Problem requirements: Show each line of the data below that has the string "problems" in it.
╭─ Given records
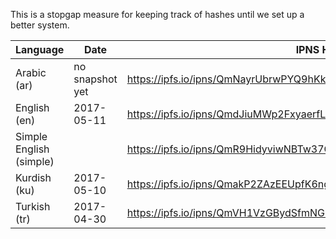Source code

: This is a stopgap measure for keeping track of hashes until we set up a better system.

| Language | Date | IPNS Hash | IPFS Hash |
|--|--|--|--|
| Arabic (ar) | no snapshot yet | https://ipfs.io/ipns/QmNayrUbrwPYQ9hKk9YevbebUDrrfgQboi2BfsuKmuZEjC | |  
| English (en) | 2017-05-11 | https://ipfs.io/ipns/QmdJiuMWp2FxyaerfLrtdLF6Nr1EWpL7dPAxA9oKSPYYgV | https://ipfs.io/ipfs/QmXoypizjW3WknFiJnKLwHCnL72vedxjQkDDP1mXWo6uco |  
| Simple English (simple) | | https://ipfs.io/ipns/QmR9HidyviwNBTw37GqgiWLtcGoyNnFnurhPMTNEH537dJ | https://ipfs.io/ipfs/QmU2TE8ym8rBAMwzaanZ3SbVtBJY4R7oX2uN1fca4JAnrD |
| Kurdish (ku) | 2017-05-10 | https://ipfs.io/ipns/QmakP2ZAzEEUpfK6ng2tKHCM56cdEDXDBX2aV5EtPvqpHm | https://ipfs.io/ipfs/QmWY4KZXKTuspGSwYVDNbNLLZcmSiQ63Mdmz7eRd4KzBbb |
| Turkish (tr) | 2017-04-30 | https://ipfs.io/ipns/QmVH1VzGBydSfmNG7rmdDjAeBZ71UVeEahVbNpFQtwZK8W | https://ipfs.io/ipfs/QmT5NvUtoM5nWFfrQdVrFtvGfKFmG7AHE8P34isapyhCxX |  
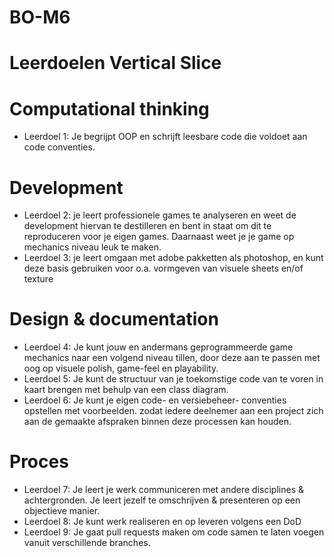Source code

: # BO-M6
# Leerdoelen Vertical Slice

# Computational thinking 
-	Leerdoel 1:  Je  begrijpt OOP en  schrijft  leesbare  code die voldoet  aan code  conventies.
# Development
-	Leerdoel 2: je leert professionele  games te analyseren en weet de  development hiervan te  destilleren en bent in staat om  dit te reproduceren voor je eigen games. Daarnaast weet je je  game op mechanics niveau leuk  te maken.
-	Leerdoel 3: je leert omgaan met adobe pakketten als  photoshop, en kunt deze  basis gebruiken voor o.a.  vormgeven van visuele  sheets en/of texture

# Design & documentation 
-	Leerdoel 4: Je kunt jouw en  andermans  geprogrammeerde game  mechanics naar een  volgend niveau tillen, door  deze aan te passen met  oog op visuele polish,  game-feel en playability.
-	Leerdoel 5: Je kunt  de structuur van je  toekomstige code  van te voren in kaart brengen met behulp van een class  diagram.
-	Leerdoel 6: Je kunt je eigen  code- en versiebeheer- conventies opstellen met  voorbeelden. zodat iedere  deelnemer aan een project  zich aan de gemaakte  afspraken binnen deze  processen kan houden.

# Proces 
-	Leerdoel 7: Je leert je werk  communiceren met andere disciplines &  achtergronden. Je leert jezelf te omschrijven &  presenteren op een  objectieve manier.
-	Leerdoel 8: Je  kunt werk  realiseren en op leveren volgens  een DoD
-	Leerdoel 9: Je gaat  pull requests maken om code samen te laten voegen vanuit  verschillende  branches. 
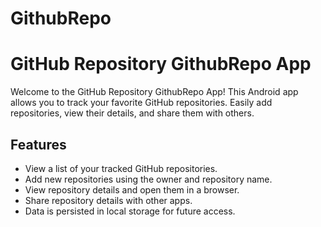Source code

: # GithubRepo
# GitHub Repository GithubRepo App

Welcome to the GitHub Repository GithubRepo App! This Android app allows you to track your favorite GitHub repositories. Easily add repositories, view their details, and share them with others.


## Features

- View a list of your tracked GitHub repositories.
- Add new repositories using the owner and repository name.
- View repository details and open them in a browser.
- Share repository details with other apps.
- Data is persisted in local storage for future access.


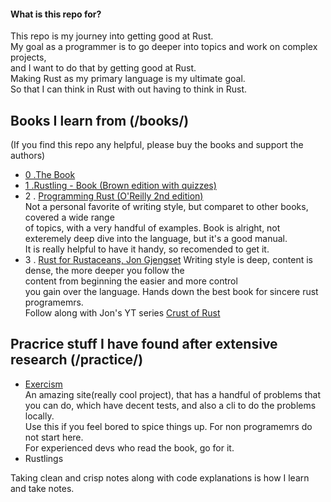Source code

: #### What is this repo for?
This repo is my journey into getting good at Rust.  
My goal as a programmer is to go deeper into topics and work on complex projects,  
and I want to do that by getting good at Rust.  
Making Rust as my primary language is my ultimate goal.  
So that I can think in Rust with out having to think in Rust.  


## Books I learn from (/books/)
(If you find this repo any helpful, please buy the books and support the authors)
- [0 .The Book](https://doc.rust-lang.org/book/)  
- [1 .Rustling - Book (Brown edition with quizzes)](https://rust-book.cs.brown.edu)  
- 2 . [Programming Rust (O'Reilly 2nd edition)](https://www.amazon.com/Programming-Rust-Fast-Systems-Development-dp-1492052590/dp/1492052590)  
Not a personal favorite of writing style, but comparet to other books, covered a wide range  
of topics, with a very handful of examples.
Book is alright, not exteremely deep dive into the language, but it's a good manual.  
It is really helpful to have it handy, so recomended to get it.  
- 3 . [Rust for Rustaceans, Jon Gjengset](https://nostarch.com/rust-rustaceans)
Writing style is deep, content is dense, the more deeper you follow the  
content from beginning the easier and more control  
you gain over the language. Hands down the best book for sincere rust programemrs.  
Follow along with Jon's YT series [Crust of Rust](https://www.youtube.com/playlist?list=PLqbS7AVVErFiWDOAVrPt7aYmnuuOLYvOa)  

## Pracrice stuff I have found after extensive research (/practice/)
- [Exercism](https://exercism.org/tracks/rust)  
An amazing site(really cool project), that has a handful of problems that you 
can do, which have decent tests, and also a cli to do the problems locally.  
Use this if you feel bored to spice things up. For non programemrs do not start here.  
For experienced devs who read the book, go for it.
- Rustlings

Taking clean and crisp notes along with code explanations is how I learn and
take notes.

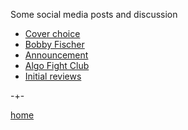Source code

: Some social media posts and discussion
 
- [Cover choice](https://www.linkedin.com/posts/petercotton_machinelearning-datascience-artificialintelligence-activity-6960853808872579072-SzDO?utm_source=share&utm_medium=member_desktop)
- [Bobby Fischer](https://www.linkedin.com/posts/petercotton_reinforcementlearning-artificialintelligence-activity-6971313620752154624-I6AR?utm_source=share&utm_medium=member_desktop)
- [Announcement](https://www.linkedin.com/posts/petercotton_github-micropredictionbuildinganopenainetwork-activity-6968946425397215232-0UnC?utm_source=share&utm_medium=member_desktop)
- [Algo Fight Club](https://www.linkedin.com/posts/petercotton_submitting-predictions-activity-6962851167122907136-m9sP?utm_source=share&utm_medium=member_desktop)
- [Initial reviews](https://www.linkedin.com/posts/petercotton_microprediction-building-an-open-ai-network-activity-6973237661922693121-D6-1?utm_source=share&utm_medium=member_desktop)





-+-

[home](https://microprediction.github.io/building_an_open_ai_network/)

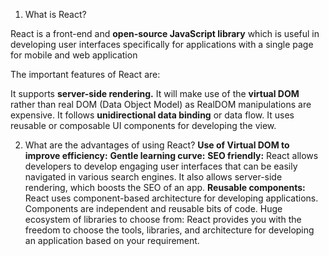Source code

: 1. What is React?

React is a front-end and **open-source JavaScript library** which is useful in developing user interfaces specifically
for
applications with a single page for mobile and web application

The important features of React are:

It supports **server-side rendering.**
It will make use of the **virtual DOM** rather than real DOM (Data Object Model) as RealDOM manipulations are expensive.
It follows **unidirectional data binding** or data flow.
It uses reusable or composable UI components for developing the view.

2. What are the advantages of using React?
   **Use of Virtual DOM to improve efficiency:**
   **Gentle learning curve:**
   **SEO friendly:** React allows developers to develop engaging user interfaces that can be easily navigated in various
   search engines. It also allows server-side rendering, which boosts the SEO of an app.
   **Reusable components:** React uses component-based architecture for developing applications. Components are independent and reusable bits of code.
   Huge ecosystem of libraries to choose from: React provides you with the freedom to choose the tools, libraries, and architecture for developing an application based on your requirement.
╰─
Written answer:
An amazing site(really cool project), that has a handful of problems that you 
can do, which have decent tests, and also a cli to do the problems locally.  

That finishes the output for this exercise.